There are two nicer ways to handle this (assuming that you are interested in providing some sort of public Wifi access but don’t want it abused.) The easiest way is to use a more modern Wifi device that allows you to run a “guest” AP that is independent of your private AP, and to restrict what people can do on the guest AP. There are numerous inexpensive consumer Wifi rigs that let you easily do this out of the box.

Or, if you don’t mind running a more complex router, you can set up your AP so that it runs with limited resources for everything but a VPN connection, then use the VPN connection for your own unlimited access.

Anonymous Coward says:


What utter nonsense.
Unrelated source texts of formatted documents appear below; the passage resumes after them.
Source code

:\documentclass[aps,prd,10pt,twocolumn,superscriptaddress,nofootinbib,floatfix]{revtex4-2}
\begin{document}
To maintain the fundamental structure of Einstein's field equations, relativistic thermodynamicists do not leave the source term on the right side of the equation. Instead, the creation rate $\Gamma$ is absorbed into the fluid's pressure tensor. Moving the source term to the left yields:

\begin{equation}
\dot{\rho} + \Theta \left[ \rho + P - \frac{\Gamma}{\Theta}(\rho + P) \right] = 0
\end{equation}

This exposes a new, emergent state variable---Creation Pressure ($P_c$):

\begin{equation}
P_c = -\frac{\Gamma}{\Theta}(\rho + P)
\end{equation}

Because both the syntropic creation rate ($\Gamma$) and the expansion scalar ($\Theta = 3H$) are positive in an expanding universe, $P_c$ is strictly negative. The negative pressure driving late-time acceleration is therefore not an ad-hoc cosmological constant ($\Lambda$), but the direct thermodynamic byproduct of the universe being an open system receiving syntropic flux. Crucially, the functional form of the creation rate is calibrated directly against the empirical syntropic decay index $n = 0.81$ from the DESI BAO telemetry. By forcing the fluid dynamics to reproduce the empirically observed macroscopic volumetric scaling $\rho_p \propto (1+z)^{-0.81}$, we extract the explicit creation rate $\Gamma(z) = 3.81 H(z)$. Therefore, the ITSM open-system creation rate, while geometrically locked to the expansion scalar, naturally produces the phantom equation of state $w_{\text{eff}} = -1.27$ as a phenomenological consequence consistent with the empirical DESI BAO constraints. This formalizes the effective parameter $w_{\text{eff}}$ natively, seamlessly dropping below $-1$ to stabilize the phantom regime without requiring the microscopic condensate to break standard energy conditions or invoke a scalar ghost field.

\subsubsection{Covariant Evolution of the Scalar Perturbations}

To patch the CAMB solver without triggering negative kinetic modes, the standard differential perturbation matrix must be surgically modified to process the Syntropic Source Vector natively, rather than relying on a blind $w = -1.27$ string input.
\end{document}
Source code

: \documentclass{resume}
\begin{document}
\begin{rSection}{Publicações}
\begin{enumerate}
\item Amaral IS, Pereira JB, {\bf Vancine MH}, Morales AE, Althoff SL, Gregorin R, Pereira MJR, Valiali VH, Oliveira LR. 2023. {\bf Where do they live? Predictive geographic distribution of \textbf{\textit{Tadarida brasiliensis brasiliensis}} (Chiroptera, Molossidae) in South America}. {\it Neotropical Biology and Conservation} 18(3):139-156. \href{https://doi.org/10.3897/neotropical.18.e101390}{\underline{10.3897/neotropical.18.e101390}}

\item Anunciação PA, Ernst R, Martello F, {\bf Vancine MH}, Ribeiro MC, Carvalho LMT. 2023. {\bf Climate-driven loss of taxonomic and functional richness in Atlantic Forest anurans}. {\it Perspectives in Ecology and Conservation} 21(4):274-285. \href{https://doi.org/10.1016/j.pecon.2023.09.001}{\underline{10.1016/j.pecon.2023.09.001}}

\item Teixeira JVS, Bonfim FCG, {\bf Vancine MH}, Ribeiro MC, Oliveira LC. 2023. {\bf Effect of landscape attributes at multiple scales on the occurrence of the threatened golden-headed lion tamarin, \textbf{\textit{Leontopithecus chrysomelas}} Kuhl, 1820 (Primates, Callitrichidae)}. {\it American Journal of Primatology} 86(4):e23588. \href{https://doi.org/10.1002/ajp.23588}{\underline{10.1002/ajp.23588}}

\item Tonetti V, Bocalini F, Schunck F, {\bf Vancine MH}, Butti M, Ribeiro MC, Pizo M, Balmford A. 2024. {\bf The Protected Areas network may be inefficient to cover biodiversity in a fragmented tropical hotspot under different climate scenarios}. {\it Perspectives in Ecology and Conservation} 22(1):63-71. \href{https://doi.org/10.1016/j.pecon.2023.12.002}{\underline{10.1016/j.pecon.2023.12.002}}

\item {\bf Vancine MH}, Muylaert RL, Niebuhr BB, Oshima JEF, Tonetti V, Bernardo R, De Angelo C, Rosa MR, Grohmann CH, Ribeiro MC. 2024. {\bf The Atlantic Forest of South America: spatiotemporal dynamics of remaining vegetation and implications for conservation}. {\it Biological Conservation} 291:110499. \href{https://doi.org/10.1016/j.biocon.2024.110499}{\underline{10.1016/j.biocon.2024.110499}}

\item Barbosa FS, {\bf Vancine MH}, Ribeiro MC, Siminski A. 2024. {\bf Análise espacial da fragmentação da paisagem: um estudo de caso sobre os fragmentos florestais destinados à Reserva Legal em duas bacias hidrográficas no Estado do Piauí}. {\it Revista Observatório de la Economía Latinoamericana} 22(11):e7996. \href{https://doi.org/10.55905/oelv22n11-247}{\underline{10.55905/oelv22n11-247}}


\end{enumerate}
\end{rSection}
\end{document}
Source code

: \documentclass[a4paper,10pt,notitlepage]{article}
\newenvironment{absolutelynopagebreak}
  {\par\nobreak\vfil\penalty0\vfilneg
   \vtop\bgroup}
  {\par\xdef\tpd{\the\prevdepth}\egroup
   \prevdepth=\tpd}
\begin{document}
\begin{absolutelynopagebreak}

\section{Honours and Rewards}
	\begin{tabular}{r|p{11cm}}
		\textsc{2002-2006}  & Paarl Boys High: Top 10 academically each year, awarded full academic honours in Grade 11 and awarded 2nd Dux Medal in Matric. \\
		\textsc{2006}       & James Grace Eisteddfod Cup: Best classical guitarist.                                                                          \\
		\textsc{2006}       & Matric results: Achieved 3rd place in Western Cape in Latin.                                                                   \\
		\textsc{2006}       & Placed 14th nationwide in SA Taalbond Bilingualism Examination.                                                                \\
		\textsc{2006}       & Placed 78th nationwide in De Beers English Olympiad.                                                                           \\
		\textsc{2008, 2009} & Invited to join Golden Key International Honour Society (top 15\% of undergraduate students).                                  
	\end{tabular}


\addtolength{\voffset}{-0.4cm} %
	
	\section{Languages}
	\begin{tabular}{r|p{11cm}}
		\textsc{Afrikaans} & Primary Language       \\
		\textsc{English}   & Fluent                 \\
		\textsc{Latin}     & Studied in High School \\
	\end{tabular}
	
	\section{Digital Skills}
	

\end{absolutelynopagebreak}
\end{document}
WPA is not even what Reaver attacks. Reaver goes after the 8-digit pin for the assisted setup of new devices to employ WPA (heck, it only needs to crack four of the eight). If you have that assisted setup “feature” turned off, or tightly constrained (as it is by default on modern routers), Reaver is useless. Use a good password with WPA and you can laugh at wardrivers.

Pointing to a scarey article as far out of date as the one given here is not worthy of TD.

macwintech (profile) says:


Processing Re-write Suggestions Done (Unique Article)
This is my trade.

I will capture the 4-way acknowledgment and set John (or another tool) on the crack, however even with a cluster of processors, if it’s well-crafted, a secret of twenty characters or additional is pointlessly tough to pursue (my sixty three component secret IS secure).

THE helpful approach for cracking WPA, once the target has RTFM, is social engineering not noncurrent, kiddie tools like Reaver.